Background information
- Also known as: Greenman Six
- Born: Michael Maximino C. Elgar May 8, 1976 (age 50) Manila, Philippines
- Genres: Rock, pop rock, alternative rock, Pinoy rock
- Occupations: Singer, Songwriter, Musician, Guitarist
- Instruments: Vocals, guitar, bass, drums, keyboards
- Years active: 1999–present
- Labels: Viva Records, Universal Records, Star Music

= Mike Elgar =

Filipino musician

Michael Maximino C. Elgar, more commonly known as Mike Elgar, (born May 8, 1976) is a Filipino musician. He is popularly known as a guitarist and one of the lead vocalists for the band Rivermaya though he has been on hiatus from the band since 2023. He has been the band's longest serving guitarist ever since he joined in May 2001, and the second overall longest serving member next to Mark Escueta. As of 2024, he is currently performing under the moniker Greenman Six, his side solo project along with session musicians, which later became a full-fledged band.

==Music career==
At the age of 10, he learned to play guitar. When he was 13 years old, he had already formed a band and played his first gig and in 1992 (15 years old), he was already a national guitar champion.

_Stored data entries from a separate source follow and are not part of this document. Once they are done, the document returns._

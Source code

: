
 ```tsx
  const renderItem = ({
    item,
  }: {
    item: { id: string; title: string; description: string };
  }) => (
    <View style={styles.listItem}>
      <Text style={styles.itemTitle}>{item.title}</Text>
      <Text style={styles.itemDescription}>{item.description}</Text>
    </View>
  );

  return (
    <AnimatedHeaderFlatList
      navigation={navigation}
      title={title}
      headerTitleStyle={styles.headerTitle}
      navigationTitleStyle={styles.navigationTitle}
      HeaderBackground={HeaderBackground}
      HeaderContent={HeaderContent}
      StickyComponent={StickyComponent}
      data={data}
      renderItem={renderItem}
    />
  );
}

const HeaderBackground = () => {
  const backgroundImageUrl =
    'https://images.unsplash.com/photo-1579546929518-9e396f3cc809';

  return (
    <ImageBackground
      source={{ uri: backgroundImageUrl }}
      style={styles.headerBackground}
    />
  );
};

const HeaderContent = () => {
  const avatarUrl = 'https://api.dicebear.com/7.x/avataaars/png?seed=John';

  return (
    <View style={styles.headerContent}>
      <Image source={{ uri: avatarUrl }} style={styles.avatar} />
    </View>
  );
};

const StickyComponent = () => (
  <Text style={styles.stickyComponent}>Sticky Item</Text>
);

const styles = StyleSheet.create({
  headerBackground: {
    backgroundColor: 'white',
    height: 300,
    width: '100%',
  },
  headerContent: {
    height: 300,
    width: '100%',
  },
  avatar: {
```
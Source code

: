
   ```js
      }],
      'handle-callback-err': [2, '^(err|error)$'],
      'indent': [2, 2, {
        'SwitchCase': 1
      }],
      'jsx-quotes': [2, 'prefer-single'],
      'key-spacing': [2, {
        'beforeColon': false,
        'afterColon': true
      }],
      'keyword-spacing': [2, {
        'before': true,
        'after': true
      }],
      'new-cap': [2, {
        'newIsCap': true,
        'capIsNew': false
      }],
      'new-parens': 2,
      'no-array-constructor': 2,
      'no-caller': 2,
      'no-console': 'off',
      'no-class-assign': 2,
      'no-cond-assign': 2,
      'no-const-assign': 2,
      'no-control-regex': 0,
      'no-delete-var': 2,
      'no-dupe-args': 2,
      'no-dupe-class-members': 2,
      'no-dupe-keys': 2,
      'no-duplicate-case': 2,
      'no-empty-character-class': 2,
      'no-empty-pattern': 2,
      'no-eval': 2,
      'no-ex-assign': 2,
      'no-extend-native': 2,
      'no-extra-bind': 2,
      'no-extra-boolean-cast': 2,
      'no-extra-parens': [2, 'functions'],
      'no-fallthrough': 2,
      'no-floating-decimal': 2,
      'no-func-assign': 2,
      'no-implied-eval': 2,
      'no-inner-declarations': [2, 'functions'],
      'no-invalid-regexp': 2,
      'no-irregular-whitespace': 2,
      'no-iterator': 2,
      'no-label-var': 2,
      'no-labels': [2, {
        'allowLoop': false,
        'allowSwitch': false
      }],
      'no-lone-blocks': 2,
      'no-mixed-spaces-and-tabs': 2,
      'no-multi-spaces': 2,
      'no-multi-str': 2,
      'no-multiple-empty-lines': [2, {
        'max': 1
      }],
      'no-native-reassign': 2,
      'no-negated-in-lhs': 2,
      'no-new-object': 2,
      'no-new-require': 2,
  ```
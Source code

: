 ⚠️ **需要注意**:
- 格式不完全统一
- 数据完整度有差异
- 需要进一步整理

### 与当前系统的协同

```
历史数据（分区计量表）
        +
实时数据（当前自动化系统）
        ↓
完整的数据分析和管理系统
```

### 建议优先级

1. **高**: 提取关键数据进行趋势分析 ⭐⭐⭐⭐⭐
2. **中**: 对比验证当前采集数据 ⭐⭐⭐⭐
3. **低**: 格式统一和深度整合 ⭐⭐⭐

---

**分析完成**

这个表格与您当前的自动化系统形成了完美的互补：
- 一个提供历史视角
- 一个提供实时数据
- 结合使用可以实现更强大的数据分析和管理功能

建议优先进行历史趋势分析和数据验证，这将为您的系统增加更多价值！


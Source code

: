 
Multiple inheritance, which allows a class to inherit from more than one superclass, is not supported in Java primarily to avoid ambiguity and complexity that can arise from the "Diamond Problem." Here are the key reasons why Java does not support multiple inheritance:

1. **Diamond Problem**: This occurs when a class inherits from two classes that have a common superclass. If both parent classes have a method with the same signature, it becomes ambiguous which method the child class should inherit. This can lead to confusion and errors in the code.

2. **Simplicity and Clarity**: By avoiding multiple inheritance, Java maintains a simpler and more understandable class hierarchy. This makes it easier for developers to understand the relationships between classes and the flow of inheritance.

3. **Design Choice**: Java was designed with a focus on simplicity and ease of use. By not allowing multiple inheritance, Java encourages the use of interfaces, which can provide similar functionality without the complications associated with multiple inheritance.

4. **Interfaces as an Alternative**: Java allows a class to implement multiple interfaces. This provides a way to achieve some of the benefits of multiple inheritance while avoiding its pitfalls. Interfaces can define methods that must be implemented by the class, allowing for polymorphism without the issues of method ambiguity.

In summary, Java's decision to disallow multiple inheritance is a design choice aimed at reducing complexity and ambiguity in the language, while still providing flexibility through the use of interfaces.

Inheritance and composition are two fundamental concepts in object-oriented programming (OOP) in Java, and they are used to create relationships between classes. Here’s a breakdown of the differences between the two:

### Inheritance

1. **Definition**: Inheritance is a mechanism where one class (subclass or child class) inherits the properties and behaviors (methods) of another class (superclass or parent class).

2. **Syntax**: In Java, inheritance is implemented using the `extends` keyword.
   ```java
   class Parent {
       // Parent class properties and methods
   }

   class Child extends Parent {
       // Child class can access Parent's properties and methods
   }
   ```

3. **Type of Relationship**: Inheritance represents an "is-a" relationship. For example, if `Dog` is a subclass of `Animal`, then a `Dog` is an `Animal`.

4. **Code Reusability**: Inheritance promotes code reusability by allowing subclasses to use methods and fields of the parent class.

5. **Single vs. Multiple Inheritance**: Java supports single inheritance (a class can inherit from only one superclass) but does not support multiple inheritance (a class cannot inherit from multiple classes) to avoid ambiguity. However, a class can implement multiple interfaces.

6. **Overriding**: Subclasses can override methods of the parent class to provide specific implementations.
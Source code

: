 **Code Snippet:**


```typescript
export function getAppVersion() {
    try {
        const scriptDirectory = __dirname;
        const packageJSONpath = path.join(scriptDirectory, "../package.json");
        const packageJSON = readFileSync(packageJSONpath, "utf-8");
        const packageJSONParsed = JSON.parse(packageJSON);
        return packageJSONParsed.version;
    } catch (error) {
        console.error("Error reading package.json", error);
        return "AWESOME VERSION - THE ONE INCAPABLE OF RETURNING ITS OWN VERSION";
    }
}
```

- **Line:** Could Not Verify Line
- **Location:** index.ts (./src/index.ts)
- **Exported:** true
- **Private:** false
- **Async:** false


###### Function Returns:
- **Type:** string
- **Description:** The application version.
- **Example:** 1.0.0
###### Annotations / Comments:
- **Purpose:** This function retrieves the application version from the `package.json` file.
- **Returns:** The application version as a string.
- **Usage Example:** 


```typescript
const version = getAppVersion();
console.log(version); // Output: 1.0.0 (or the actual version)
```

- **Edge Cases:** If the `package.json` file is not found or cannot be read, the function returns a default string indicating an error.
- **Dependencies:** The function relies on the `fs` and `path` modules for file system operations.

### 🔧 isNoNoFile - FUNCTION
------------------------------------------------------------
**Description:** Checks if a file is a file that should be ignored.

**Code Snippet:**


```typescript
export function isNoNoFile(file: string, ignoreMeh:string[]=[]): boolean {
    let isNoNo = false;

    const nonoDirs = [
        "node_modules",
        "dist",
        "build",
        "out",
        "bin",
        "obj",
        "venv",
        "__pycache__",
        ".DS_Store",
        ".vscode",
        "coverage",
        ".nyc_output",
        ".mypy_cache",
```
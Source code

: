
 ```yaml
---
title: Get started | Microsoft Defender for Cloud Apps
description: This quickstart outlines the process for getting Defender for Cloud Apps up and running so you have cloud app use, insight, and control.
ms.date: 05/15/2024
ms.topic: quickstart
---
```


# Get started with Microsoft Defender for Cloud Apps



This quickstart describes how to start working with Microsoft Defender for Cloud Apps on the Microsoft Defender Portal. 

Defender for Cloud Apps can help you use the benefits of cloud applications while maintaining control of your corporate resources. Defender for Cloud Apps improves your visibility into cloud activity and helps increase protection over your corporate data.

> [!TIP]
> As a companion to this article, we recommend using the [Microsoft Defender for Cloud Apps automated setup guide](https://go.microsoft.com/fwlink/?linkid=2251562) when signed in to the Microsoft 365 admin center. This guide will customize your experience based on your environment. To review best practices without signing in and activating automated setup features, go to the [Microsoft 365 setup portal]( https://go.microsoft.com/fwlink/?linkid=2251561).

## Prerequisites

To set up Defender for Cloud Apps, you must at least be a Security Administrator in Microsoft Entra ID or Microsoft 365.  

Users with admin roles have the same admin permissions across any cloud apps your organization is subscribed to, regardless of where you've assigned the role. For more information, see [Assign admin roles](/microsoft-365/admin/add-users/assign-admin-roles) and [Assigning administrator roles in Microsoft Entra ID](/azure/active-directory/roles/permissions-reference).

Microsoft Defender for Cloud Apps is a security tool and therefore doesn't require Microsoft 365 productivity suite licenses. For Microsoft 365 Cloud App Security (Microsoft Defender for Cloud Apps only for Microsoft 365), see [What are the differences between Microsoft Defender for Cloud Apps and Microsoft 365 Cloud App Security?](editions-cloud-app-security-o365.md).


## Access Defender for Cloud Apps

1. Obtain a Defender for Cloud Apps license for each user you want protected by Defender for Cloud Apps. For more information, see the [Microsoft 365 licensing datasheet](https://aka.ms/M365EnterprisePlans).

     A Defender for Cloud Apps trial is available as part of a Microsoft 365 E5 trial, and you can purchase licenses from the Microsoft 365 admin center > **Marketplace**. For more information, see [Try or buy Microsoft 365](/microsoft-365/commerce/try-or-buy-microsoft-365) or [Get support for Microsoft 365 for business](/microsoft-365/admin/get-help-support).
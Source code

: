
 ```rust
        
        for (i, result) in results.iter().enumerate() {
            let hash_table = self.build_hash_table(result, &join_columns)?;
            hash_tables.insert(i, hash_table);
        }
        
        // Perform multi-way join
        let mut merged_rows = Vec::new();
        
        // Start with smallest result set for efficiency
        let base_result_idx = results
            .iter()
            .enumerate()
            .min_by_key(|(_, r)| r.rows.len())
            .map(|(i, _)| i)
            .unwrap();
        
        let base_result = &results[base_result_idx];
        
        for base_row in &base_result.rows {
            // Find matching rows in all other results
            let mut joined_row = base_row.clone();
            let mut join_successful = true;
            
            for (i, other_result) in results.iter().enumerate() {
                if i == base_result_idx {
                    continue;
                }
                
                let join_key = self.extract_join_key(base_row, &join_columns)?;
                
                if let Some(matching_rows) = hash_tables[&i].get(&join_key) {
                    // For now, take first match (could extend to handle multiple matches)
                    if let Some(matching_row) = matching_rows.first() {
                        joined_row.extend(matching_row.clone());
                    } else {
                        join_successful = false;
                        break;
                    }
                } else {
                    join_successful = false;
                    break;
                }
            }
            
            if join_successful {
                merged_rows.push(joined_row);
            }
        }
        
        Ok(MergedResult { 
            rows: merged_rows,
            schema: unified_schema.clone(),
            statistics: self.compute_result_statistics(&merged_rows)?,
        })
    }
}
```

In 1999, he signed as a recording artist in the Jett Pangan Group and produced an Extended Play and an album before it was dissolved in 2001.

In 2000, he formed the band 7 Foot Junior as its frontman and guitarist.

He was later recruited by Rivermaya in May 2001 with Japs Sergio (from Daydream Cycle) and Kakoy Legaspi (from Mr. Crayon) after the departure of the original bassist Nathan Azarcon and session/touring guitarist J-John Valencia (who left by the summer of 2001).

He has since played with the band as the lead guitarist and eventually became one of the lead vocalists. Additionally, he contributes to the band as a songwriter.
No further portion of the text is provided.